Despite the phonological similarity between Aestui and the modern ethnonyms of Estonia, especially in popular etymologies, the two geographical areas are not contiguous and there are few, if any, direct historical links between them.

Overview

Geographical and linguistic evidence suggests that the Aesti were, ethnologically, a Baltic people. They may have been synonymous with the Brus/Prūsa or "Old Prussians" – that is, not a Germanic people like modern Prussians, and not a Finno-Ugric people, such as modern Estonians. Tacitus almost certainly erred in implying that the Aesti were a hybrid Celtic-Germanic culture: he claimed that while the "Aestian nations" followed the "same customs and attire" as "the Suebians" (at the time a collective term for eastern Germanic peoples), their speech resembled that of the Britons (i.e., a Celtic language rather than the Germanic languages of the Suebii). Tacitus often utilised unreliable, secondary sources,[2] and may not have been aware of such distinctions in any case.

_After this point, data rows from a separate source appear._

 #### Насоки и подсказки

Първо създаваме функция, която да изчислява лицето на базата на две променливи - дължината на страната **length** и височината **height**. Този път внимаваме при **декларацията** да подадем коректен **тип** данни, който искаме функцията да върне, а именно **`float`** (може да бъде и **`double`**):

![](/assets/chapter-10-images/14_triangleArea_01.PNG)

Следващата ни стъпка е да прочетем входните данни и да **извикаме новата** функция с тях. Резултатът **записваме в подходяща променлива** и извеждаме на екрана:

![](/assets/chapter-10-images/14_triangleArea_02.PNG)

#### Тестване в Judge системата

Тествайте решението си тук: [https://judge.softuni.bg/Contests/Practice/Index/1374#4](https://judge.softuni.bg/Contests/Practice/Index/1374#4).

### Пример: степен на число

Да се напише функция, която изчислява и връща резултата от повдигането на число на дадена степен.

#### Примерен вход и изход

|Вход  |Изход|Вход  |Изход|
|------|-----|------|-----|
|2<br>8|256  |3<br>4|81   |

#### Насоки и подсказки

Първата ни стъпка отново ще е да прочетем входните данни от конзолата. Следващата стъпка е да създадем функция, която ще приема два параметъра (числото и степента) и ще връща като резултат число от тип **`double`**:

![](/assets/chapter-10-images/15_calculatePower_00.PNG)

Tacitus' mention of a cult of the mother of the gods among the Aesti along the eastern Baltic coast does apply to the ancient Estonian and Baltic pagan religions.[3] He also refers to the Fenni living next to the Aestithe Fenni being ancestors to the Finns or the Sámi would situate them closest to the Estonians. Ultimately, Tacitus' use of Aesti could apply equally well to either a specific people or to a grouping of ethnically diverse peoples across a wider area .[3]

In the modern Estonian language, Eesti is the endonym for "Estonia". Estonia was known as Estia or Hestia in some early Latin sources, and Eistland in ancient Scandinavian sagas. Estonians themselves used Maarahvas, meaning people of the land, to refer to themselves until the early modern era. The etymologies of Aesti and Eesti remain subjects of scholarly conjecture.

Tacitus is also credited with recording the only surviving example of the Aestian language: glesum, an apparently Latinised word for amber and similar to the later Latvian equivalent: glīsas. Both may be loanwords from a Germanic language, given their similarity to the Gothic word glas.[4]

There is evidence that the area around the Vistula Lagoon was strongly associated with the Aesti: the Old Prussian and modern Lithuanian names for the lagoon, Aīstinmari and Aistmarės respectively, appear to be derived from Aesti and mari ("lagoon" or "fresh water bay").[5] Therefore, the oldest known name of the body of the water was "lagoon of the Aesti".

Europe in the 9th century.

Historical sources

Tacitus

The approximate location of the Aestii purported by the Roman historian Tacitus, north east of the Roman Empire.
In the first half of the 3rd century, a Baltic culture, likely the Aesti occupied in the area in yellow. The Roman Empire is shown in purple, the red area represents the extent of the Wielbark culture, green the Przeworsk culture, and pink the Debczyn culture.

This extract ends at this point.